Asn25 Deamidation as an Allosteric Tool to Increase IFN beta-1a Biological Activity

Interferon beta (IFN beta) is a well-known cytokine, belonging to the type I family, that exerts antiviral, immunomodulatory, and antiproliferative activity. It has been reported that the artificially deamidated form of recombinant IFN beta-1a at Asn25 position shows an increased biological activity. As a deepening of the previous study, the molecular mechanism underlying this biological effect was investigated in this work by combining experimental and computational techniques. Specifically, the binding to IFNAR1 and IFNAR2 receptors and the canonical pathway of artificially deamidated IFN beta-1a molecule were analyzed in comparison to the native form. As a result, a change in receptor affinity of deamidated IFN beta-1a with respect to the native form was observed, and to better explore this molecular interaction, molecular dynamics simulations were carried out. Results confirmed, as previously hypothesized, that the N25D mutation can locally change the interaction network of the mutated residue but also that this effect can be propagated throughout the molecule.

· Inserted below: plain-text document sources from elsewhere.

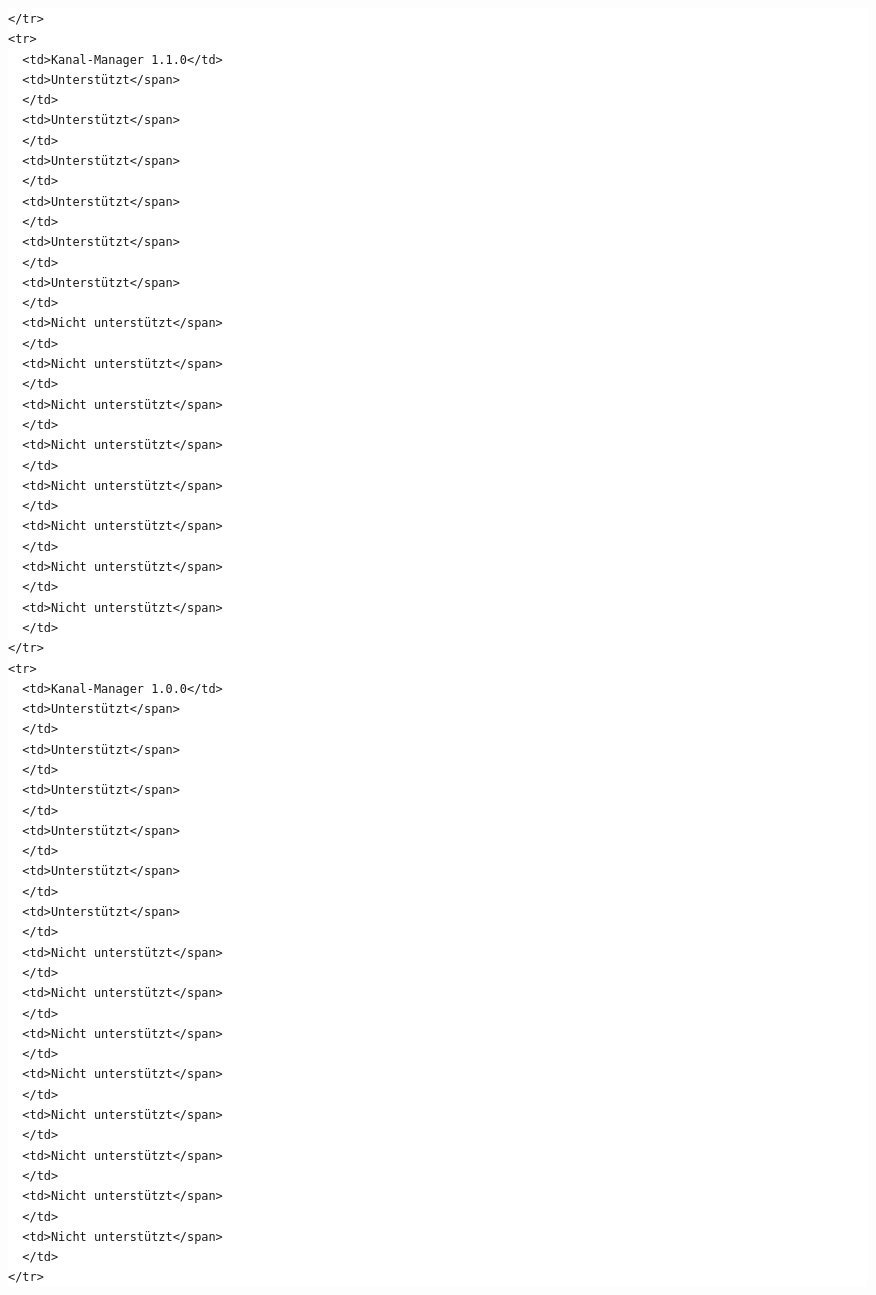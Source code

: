     </tr>
    <tr>
      <td>Kanal-Manager 1.1.0</td>
      <td>Unterstützt</span>
      </td>
      <td>Unterstützt</span>
      </td>
      <td>Unterstützt</span>
      </td>
      <td>Unterstützt</span>
      </td>
      <td>Unterstützt</span>
      </td>
      <td>Unterstützt</span>
      </td>
      <td>Nicht unterstützt</span>
      </td>
      <td>Nicht unterstützt</span>
      </td>
      <td>Nicht unterstützt</span>
      </td>
      <td>Nicht unterstützt</span>
      </td>
      <td>Nicht unterstützt</span>
      </td>
      <td>Nicht unterstützt</span>
      </td>
      <td>Nicht unterstützt</span>
      </td>
      <td>Nicht unterstützt</span>
      </td>
    </tr>
    <tr>
      <td>Kanal-Manager 1.0.0</td>
      <td>Unterstützt</span>
      </td>
      <td>Unterstützt</span>
      </td>
      <td>Unterstützt</span>
      </td>
      <td>Unterstützt</span>
      </td>
      <td>Unterstützt</span>
      </td>
      <td>Unterstützt</span>
      </td>
      <td>Nicht unterstützt</span>
      </td>
      <td>Nicht unterstützt</span>
      </td>
      <td>Nicht unterstützt</span>
      </td>
      <td>Nicht unterstützt</span>
      </td>
      <td>Nicht unterstützt</span>
      </td>
      <td>Nicht unterstützt</span>
      </td>
      <td>Nicht unterstützt</span>
      </td>
      <td>Nicht unterstützt</span>
      </td>
    </tr>
  </tbody>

In fact, many residues not involved in the interaction with IFNAR1 in the native form participate to the recognition in the deamidated molecule, enhancing the binding to IFNAR1 receptor and consequently an increase of signaling cascade activation. In particular, a higher STAT1 phosphorylation and interferon-stimulated gene expression was observed under deamidated IFN beta-1a cell treatment. In conclusion, this study increases the scientific knowledge of deamidated IFN beta-1a, deciphering its molecular mechanism, and opens new perspectives to novel therapeutic strategies.